::: Given data

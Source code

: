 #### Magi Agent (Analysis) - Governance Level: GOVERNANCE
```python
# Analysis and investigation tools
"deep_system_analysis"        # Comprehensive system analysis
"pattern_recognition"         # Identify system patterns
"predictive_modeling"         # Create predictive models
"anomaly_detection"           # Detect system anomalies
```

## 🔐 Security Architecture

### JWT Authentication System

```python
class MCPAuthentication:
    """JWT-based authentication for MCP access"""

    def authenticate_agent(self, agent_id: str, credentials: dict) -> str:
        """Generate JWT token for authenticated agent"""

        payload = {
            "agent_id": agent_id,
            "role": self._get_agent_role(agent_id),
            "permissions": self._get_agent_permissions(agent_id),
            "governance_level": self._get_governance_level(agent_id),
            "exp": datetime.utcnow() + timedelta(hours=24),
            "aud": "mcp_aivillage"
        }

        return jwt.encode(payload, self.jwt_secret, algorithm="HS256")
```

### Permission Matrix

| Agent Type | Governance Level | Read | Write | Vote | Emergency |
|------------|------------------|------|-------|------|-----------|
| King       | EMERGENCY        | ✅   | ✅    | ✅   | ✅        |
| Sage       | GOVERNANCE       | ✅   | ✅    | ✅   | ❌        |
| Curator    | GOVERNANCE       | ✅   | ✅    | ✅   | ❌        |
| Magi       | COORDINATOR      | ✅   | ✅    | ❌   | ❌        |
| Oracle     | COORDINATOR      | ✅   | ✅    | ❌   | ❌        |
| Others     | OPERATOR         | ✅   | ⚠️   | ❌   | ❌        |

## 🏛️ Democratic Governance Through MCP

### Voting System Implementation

::::::

> [What is required]:
Taking the line that contains "## 🔐 Security Architecture" as the first, reproduce every line through the end of the entries exactly.

> [The answer]:
## 🔐 Security Architecture

### JWT Authentication System

```python
class MCPAuthentication:
    """JWT-based authentication for MCP access"""

    def authenticate_agent(self, agent_id: str, credentials: dict) -> str:
        """Generate JWT token for authenticated agent"""

        payload = {
            "agent_id": agent_id,
            "role": self._get_agent_role(agent_id),
            "permissions": self._get_agent_permissions(agent_id),
            "governance_level": self._get_governance_level(agent_id),
            "exp": datetime.utcnow() + timedelta(hours=24),
            "aud": "mcp_aivillage"
        }

        return jwt.encode(payload, self.jwt_secret, algorithm="HS256")
```

### Permission Matrix

| Agent Type | Governance Level | Read | Write | Vote | Emergency |
|------------|------------------|------|-------|------|-----------|
| King       | EMERGENCY        | ✅   | ✅    | ✅   | ✅        |
| Sage       | GOVERNANCE       | ✅   | ✅    | ✅   | ❌        |
| Curator    | GOVERNANCE       | ✅   | ✅    | ✅   | ❌        |
| Magi       | COORDINATOR      | ✅   | ✅    | ❌   | ❌        |
| Oracle     | COORDINATOR      | ✅   | ✅    | ❌   | ❌        |
| Others     | OPERATOR         | ✅   | ⚠️   | ❌   | ❌        |

## 🏛️ Democratic Governance Through MCP

### Voting System Implementation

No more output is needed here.